#### SUPPLIED RECORDS
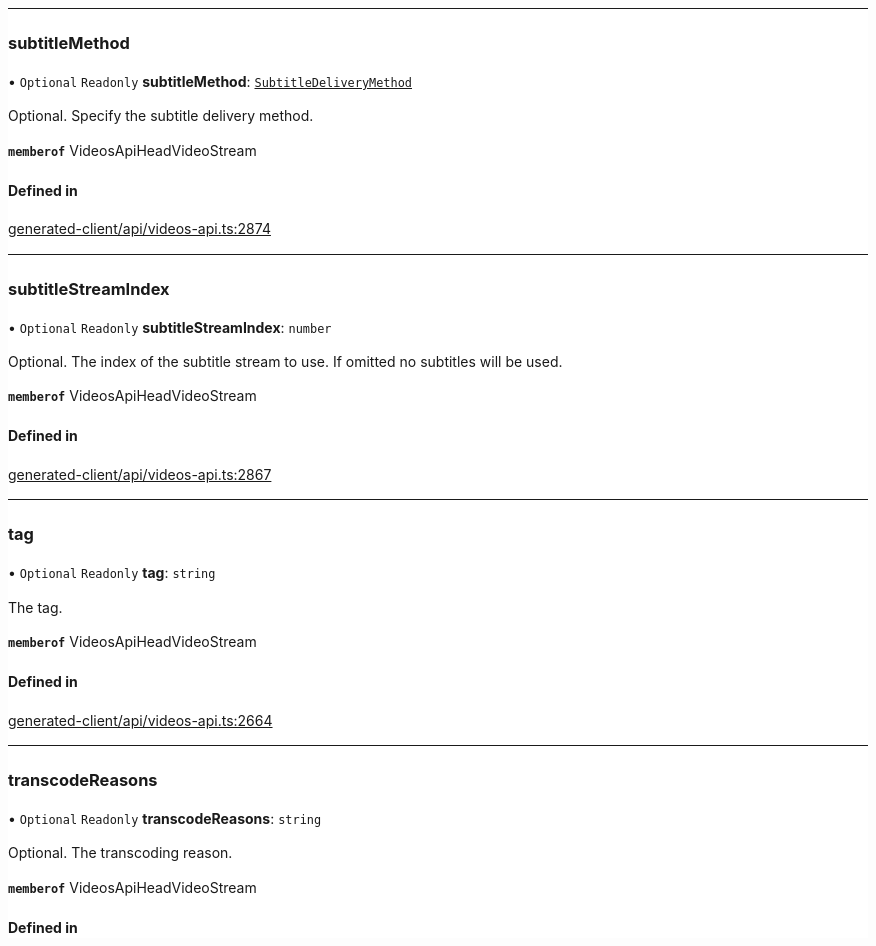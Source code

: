 ___

### subtitleMethod

• `Optional` `Readonly` **subtitleMethod**: [`SubtitleDeliveryMethod`](../enums/generated_client.SubtitleDeliveryMethod.md)

Optional. Specify the subtitle delivery method.

**`memberof`** VideosApiHeadVideoStream

#### Defined in

[generated-client/api/videos-api.ts:2874](https://github.com/thornbill/jellyfin-sdk-typescript/blob/0f61f16/src/generated-client/api/videos-api.ts#L2874)

___

### subtitleStreamIndex

• `Optional` `Readonly` **subtitleStreamIndex**: `number`

Optional. The index of the subtitle stream to use. If omitted no subtitles will be used.

**`memberof`** VideosApiHeadVideoStream

#### Defined in

[generated-client/api/videos-api.ts:2867](https://github.com/thornbill/jellyfin-sdk-typescript/blob/0f61f16/src/generated-client/api/videos-api.ts#L2867)

___

### tag

• `Optional` `Readonly` **tag**: `string`

The tag.

**`memberof`** VideosApiHeadVideoStream

#### Defined in

[generated-client/api/videos-api.ts:2664](https://github.com/thornbill/jellyfin-sdk-typescript/blob/0f61f16/src/generated-client/api/videos-api.ts#L2664)

___

### transcodeReasons

• `Optional` `Readonly` **transcodeReasons**: `string`

Optional. The transcoding reason.

**`memberof`** VideosApiHeadVideoStream

#### Defined in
########
**EXERCISE REQUIREMENTS**
Copy from the entries only those lines that hold the word "string".

**EXERCISE RESULT**
• `Optional` `Readonly` **tag**: `string`
• `Optional` `Readonly` **transcodeReasons**: `string`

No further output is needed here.